A man may be able to put across a great image, but it could simply be a cover for hidden shortcomings, or he could just be totally faking it to “get the girl.”
Here are some ways to know if you’ve struck gold:
A real man values more than just your looks.
Is every compliment from him about a different body part? It doesn’t matter how creative he can be, if a guy’s sole focus is on how you look, or ‘talking dirty,’ see it as a red flag. A real man will value your personality, your kindness, your intelligence, and who you are as a person, in general. The things he makes you feel good about will be things that you control, not just results of getting lucky in the gene pool.
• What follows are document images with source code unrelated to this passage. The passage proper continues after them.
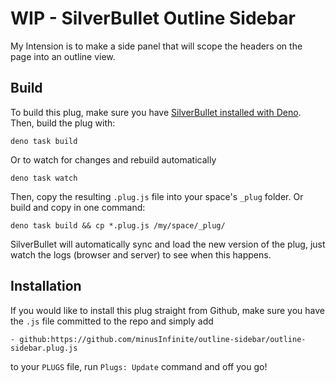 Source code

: 
# WIP - SilverBullet Outline Sidebar

My Intension is to make a side panel that will scope the headers on the page into an outline view.

## Build

To build this plug, make sure you have [SilverBullet installed with Deno](https://silverbullet.md/Install/Deno). Then, build the plug with:

```shell
deno task build
```

Or to watch for changes and rebuild automatically

```shell
deno task watch
```

Then, copy the resulting `.plug.js` file into your space's `_plug` folder. Or build and copy in one command:

```shell
deno task build && cp *.plug.js /my/space/_plug/
```

SilverBullet will automatically sync and load the new version of the plug, just watch the logs (browser and server) to see when this happens.

## Installation

If you would like to install this plug straight from Github, make sure you have the `.js` file committed to the repo and simply add

```
- github:https://github.com/minusInfinite/outline-sidebar/outline-sidebar.plug.js
```

to your `PLUGS` file, run `Plugs: Update` command and off you go!

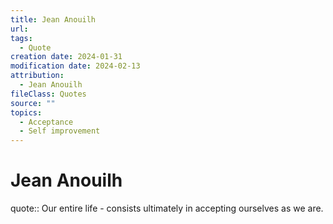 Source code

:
 ```yaml
---
title: Jean Anouilh
url: 
tags:
  - Quote
creation date: 2024-01-31
modification date: 2024-02-13
attribution:
  - Jean Anouilh
fileClass: Quotes
source: ""
topics:
  - Acceptance
  - Self improvement
---
```


# Jean Anouilh

quote:: Our entire life - consists ultimately in accepting ourselves as we are.
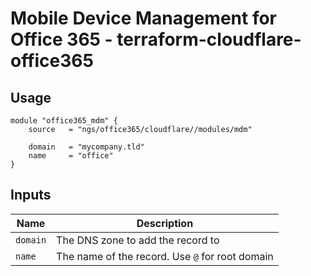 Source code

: # Mobile Device Management for Office 365 - terraform-cloudflare-office365

## Usage

```hcl
module "office365_mdm" {
	source   = "ngs/office365/cloudflare//modules/mdm"

	domain   = "mycompany.tld"
	name     = "office"
}
```

## Inputs

| Name       | Description                                     |
| ---------- | ----------------------------------------------- |
| `domain`   | The DNS zone to add the record to               |
| `name`     | The name of the record. Use `@` for root domain | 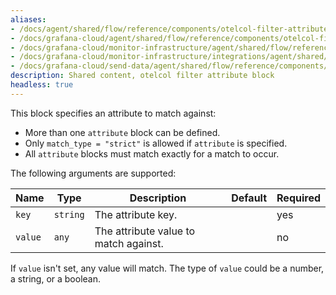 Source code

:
 ```yaml
---
aliases:
- /docs/agent/shared/flow/reference/components/otelcol-filter-attribute-block/
- /docs/grafana-cloud/agent/shared/flow/reference/components/otelcol-filter-attribute-block/
- /docs/grafana-cloud/monitor-infrastructure/agent/shared/flow/reference/components/otelcol-filter-attribute-block/
- /docs/grafana-cloud/monitor-infrastructure/integrations/agent/shared/flow/reference/components/otelcol-filter-attribute-block/
- /docs/grafana-cloud/send-data/agent/shared/flow/reference/components/otelcol-filter-attribute-block/
description: Shared content, otelcol filter attribute block
headless: true
---
```


This block specifies an attribute to match against:

* More than one `attribute` block can be defined.
* Only `match_type = "strict"` is allowed if `attribute` is specified.
* All `attribute` blocks must match exactly for a match to occur.

The following arguments are supported:

Name    | Type     | Description                           | Default | Required
--------|----------|---------------------------------------|---------|---------
`key`   | `string` | The attribute key.                    |         | yes
`value` | `any`    | The attribute value to match against. |         | no

If `value` isn't set, any value will match.
The type of `value` could be a number, a string, or a boolean.
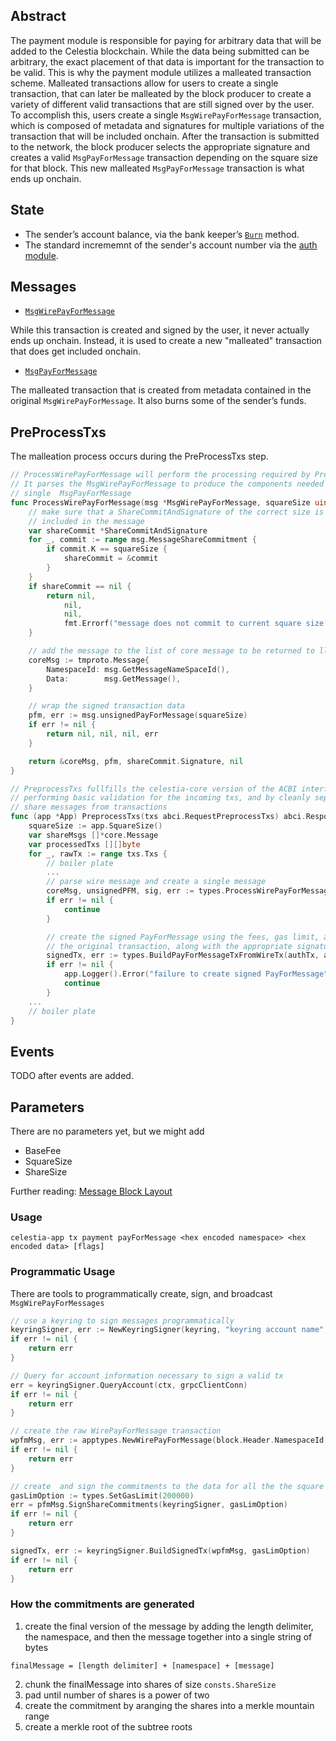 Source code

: ## Abstract

The payment module is responsible for paying for arbitrary data that will be added to the Celestia blockchain. While the data being submitted can be arbitrary, the exact placement of that data is important for the transaction to be valid. This is why the payment module utilizes a malleated transaction scheme. Malleated transactions allow for users to create a single transaction, that can later be malleated by the block producer to create a variety of different valid transactions that are still signed over by the user. To accomplish this, users create a single `MsgWirePayForMessage` transaction, which is composed of metadata and signatures for multiple variations of the transaction that will be included onchain. After the transaction is submitted to the network, the block producer selects the appropriate signature and creates a valid `MsgPayForMessage` transaction depending on the square size for that block. This new malleated `MsgPayForMessage` transaction is what ends up onchain. 

## State
- The sender’s account balance, via the bank keeper’s [`Burn`](https://github.com/cosmos/cosmos-sdk/blob/master/x/bank/spec/01_state.md) method.
- The standard incrememnt of the sender's account number via the [auth module](https://github.com/cosmos/cosmos-sdk/blob/master/x/auth/spec/02_state.md#accounts).

## Messages
- [`MsgWirePayForMessage`](https://github.com/celestiaorg/celestia-app/blob/b4c8ebdf35db200a9b99d295a13de01110802af4/x/payment/types/tx.pb.go#L32-L40)

While this transaction is created and signed by the user, it never actually ends up onchain. Instead, it is used to create a new "malleated" transaction that does get included onchain.
- [`MsgPayForMessage`](https://github.com/celestiaorg/celestia-app/blob/b4c8ebdf35db200a9b99d295a13de01110802af4/x/payment/types/tx.pb.go#L208-L216)

The malleated transaction that is created from metadata contained in the original `MsgWirePayForMessage`. It also burns some of the sender’s funds.

## PreProcessTxs
The malleation process occurs during the PreProcessTxs step.
```go
// ProcessWirePayForMessage will perform the processing required by PreProcessTxs.
// It parses the MsgWirePayForMessage to produce the components needed to create a
// single  MsgPayForMessage
func ProcessWirePayForMessage(msg *MsgWirePayForMessage, squareSize uint64) (*tmproto.Message, *MsgPayForMessage, []byte, error) {
	// make sure that a ShareCommitAndSignature of the correct size is
	// included in the message
	var shareCommit *ShareCommitAndSignature
	for _, commit := range msg.MessageShareCommitment {
		if commit.K == squareSize {
			shareCommit = &commit
		}
	}
	if shareCommit == nil {
		return nil,
			nil,
			nil,
			fmt.Errorf("message does not commit to current square size: %d", squareSize)
	}

	// add the message to the list of core message to be returned to ll-core
	coreMsg := tmproto.Message{
		NamespaceId: msg.GetMessageNameSpaceId(),
		Data:        msg.GetMessage(),
	}

	// wrap the signed transaction data
	pfm, err := msg.unsignedPayForMessage(squareSize)
	if err != nil {
		return nil, nil, nil, err
	}

	return &coreMsg, pfm, shareCommit.Signature, nil
}

// PreprocessTxs fullfills the celestia-core version of the ACBI interface, by
// performing basic validation for the incoming txs, and by cleanly separating
// share messages from transactions
func (app *App) PreprocessTxs(txs abci.RequestPreprocessTxs) abci.ResponsePreprocessTxs {
	squareSize := app.SquareSize()
	var shareMsgs []*core.Message
	var processedTxs [][]byte
	for _, rawTx := range txs.Txs {
        // boiler plate
		...
		// parse wire message and create a single message
		coreMsg, unsignedPFM, sig, err := types.ProcessWirePayForMessage(wireMsg, app.SquareSize())
		if err != nil {
			continue
		}

		// create the signed PayForMessage using the fees, gas limit, and sequence from
		// the original transaction, along with the appropriate signature.
		signedTx, err := types.BuildPayForMessageTxFromWireTx(authTx, app.txConfig.NewTxBuilder(), sig, unsignedPFM)
		if err != nil {
			app.Logger().Error("failure to create signed PayForMessage", err)
			continue
		}
    ...
	// boiler plate
}
```

## Events
TODO after events are added.

## Parameters
There are no parameters yet, but we might add
- BaseFee
- SquareSize
- ShareSize

Further reading: [Message Block Layout](https://github.com/celestiaorg/celestia-specs/blob/master/src/rationale/message_block_layout.md)

### Usage 
`celestia-app tx payment payForMessage <hex encoded namespace> <hex encoded data> [flags]`

### Programmatic Usage
There are tools to programmatically create, sign, and broadcast `MsgWirePayForMessages`
```go
// use a keyring to sign messages programmatically 
keyringSigner, err := NewKeyringSigner(keyring, "keyring account name", "chain-id-1")
if err != nil {
    return err
}

// Query for account information necessary to sign a valid tx
err = keyringSigner.QueryAccount(ctx, grpcClientConn)
if err != nil {
    return err
}

// create the raw WirePayForMessage transaction
wpfmMsg, err := apptypes.NewWirePayForMessage(block.Header.NamespaceId, message, 16, 32, 64, 128)
if err != nil {
    return err
}

// create  and sign the commitments to the data for all the the square sizes 
gasLimOption := types.SetGasLimit(200000)
err = pfmMsg.SignShareCommitments(keyringSigner, gasLimOption)
if err != nil {
    return err
}

signedTx, err := keyringSigner.BuildSignedTx(wpfmMsg, gasLimOption)
if err != nil {
    return err
}
```

### How the commitments are generated
1) create the final version of the message by adding the length delimiter, the namespace, and then the message together into a single string of bytes
```
finalMessage = [length delimiter] + [namespace] + [message]
```
2) chunk the finalMessage into shares of size `consts.ShareSize`
3) pad until number of shares is a power of two
4) create the commitment by aranging the shares into a merkle mountain range
5) create a merkle root of the subtree roots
A real man will never be intimidated by your motivation.
A man who has goals for himself, will want to be with a woman who has goals for her own life, too. He will never feel intimidated or threatened by a woman who goes after what she wants. He will want to be part of a power couple, rather than a dictatorship. Be mindful of anyone who tries to keep you from pursuing your dreams.
A real man will have more interests than just you.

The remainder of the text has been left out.